Exercise objective: Sort through the entries below and pull out lines containing the word "Καθοδηγούμενη".

------------------------

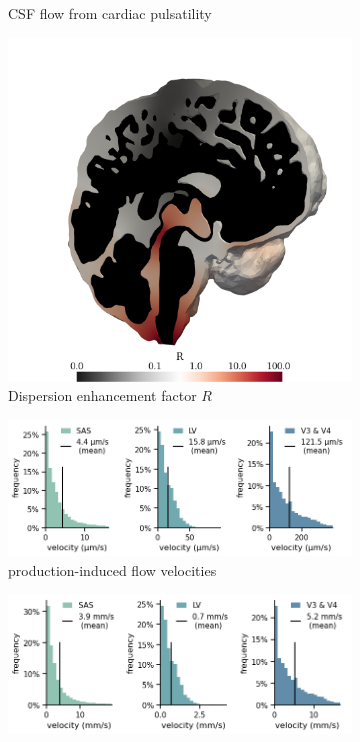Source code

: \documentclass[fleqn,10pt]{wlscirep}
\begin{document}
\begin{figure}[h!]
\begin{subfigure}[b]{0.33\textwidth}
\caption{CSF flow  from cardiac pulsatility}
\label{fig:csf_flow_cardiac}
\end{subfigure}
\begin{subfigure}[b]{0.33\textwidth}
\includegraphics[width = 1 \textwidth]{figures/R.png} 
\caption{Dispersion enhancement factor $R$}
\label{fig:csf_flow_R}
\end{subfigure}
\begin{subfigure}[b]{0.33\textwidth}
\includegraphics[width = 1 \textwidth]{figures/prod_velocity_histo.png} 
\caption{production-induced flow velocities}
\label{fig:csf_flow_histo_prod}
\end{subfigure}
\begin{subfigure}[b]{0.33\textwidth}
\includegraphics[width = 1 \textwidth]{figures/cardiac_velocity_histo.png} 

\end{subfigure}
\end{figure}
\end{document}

------------------------

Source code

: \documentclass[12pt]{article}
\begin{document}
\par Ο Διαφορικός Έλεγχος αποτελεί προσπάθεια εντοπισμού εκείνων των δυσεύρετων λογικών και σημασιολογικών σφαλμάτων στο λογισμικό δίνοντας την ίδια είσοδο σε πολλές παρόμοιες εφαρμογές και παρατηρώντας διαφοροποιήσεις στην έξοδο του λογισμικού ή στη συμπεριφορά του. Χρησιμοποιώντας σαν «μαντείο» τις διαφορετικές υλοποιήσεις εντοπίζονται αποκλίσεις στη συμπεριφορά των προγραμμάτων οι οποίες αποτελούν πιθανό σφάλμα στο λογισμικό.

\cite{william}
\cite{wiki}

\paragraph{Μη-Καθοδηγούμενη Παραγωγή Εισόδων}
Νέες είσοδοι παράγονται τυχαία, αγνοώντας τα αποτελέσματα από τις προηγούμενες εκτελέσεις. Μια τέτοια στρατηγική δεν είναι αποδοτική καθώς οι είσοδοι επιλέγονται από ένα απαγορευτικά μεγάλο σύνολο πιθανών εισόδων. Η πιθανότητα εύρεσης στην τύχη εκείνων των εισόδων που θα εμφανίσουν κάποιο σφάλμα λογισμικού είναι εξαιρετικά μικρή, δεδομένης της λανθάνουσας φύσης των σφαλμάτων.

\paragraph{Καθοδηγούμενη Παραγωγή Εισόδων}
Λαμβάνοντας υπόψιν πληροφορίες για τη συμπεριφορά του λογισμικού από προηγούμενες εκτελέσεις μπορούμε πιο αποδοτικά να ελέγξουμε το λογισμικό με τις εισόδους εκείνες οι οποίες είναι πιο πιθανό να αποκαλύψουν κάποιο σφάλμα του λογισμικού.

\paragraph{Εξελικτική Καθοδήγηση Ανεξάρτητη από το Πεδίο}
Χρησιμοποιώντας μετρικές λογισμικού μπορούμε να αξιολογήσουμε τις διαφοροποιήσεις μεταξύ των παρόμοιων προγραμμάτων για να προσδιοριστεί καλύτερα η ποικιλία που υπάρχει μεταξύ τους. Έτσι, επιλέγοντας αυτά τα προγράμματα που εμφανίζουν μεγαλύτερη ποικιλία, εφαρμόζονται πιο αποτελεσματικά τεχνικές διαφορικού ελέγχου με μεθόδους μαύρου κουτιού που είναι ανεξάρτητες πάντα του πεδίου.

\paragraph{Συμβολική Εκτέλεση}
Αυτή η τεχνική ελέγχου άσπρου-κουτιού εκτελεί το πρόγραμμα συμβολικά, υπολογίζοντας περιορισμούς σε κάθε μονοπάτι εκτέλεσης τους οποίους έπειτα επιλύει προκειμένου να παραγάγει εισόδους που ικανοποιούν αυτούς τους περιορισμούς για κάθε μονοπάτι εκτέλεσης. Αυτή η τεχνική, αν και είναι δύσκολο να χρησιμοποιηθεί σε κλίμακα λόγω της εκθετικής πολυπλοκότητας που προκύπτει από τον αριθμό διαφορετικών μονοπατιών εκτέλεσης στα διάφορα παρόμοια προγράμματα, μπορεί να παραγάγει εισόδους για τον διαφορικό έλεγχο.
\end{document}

------------------------

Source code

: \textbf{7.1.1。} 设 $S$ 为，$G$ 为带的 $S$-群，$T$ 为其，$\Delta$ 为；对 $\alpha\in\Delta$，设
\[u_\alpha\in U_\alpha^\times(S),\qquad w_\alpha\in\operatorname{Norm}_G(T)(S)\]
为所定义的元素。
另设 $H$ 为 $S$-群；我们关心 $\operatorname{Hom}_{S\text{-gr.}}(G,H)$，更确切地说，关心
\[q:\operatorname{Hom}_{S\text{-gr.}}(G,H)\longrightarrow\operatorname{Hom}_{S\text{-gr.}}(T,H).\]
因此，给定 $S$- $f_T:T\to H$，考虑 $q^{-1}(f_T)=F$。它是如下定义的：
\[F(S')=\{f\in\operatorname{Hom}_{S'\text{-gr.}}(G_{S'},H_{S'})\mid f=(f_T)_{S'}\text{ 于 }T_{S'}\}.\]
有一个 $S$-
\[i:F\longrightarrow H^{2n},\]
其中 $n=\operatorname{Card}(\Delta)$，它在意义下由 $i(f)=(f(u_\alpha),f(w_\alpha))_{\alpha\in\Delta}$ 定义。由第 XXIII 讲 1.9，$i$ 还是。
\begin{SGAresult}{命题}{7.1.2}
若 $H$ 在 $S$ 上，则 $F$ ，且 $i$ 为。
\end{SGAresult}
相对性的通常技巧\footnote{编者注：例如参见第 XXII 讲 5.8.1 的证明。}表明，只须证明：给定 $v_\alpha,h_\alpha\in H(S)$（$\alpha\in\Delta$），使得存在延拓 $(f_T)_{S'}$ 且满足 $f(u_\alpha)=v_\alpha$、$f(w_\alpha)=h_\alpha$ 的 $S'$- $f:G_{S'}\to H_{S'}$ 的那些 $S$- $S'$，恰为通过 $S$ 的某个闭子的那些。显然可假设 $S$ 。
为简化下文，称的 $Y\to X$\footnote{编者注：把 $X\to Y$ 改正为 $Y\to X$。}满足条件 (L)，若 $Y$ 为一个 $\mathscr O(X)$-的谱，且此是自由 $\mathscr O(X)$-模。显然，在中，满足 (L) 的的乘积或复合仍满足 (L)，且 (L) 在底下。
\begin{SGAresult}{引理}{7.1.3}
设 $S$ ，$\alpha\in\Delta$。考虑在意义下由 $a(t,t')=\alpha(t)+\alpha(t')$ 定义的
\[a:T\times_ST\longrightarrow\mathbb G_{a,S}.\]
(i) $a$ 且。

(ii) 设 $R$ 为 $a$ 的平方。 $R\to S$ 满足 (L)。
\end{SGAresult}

------------------------

Completed task:
\paragraph{Μη-Καθοδηγούμενη Παραγωγή Εισόδων}
\paragraph{Καθοδηγούμενη Παραγωγή Εισόδων}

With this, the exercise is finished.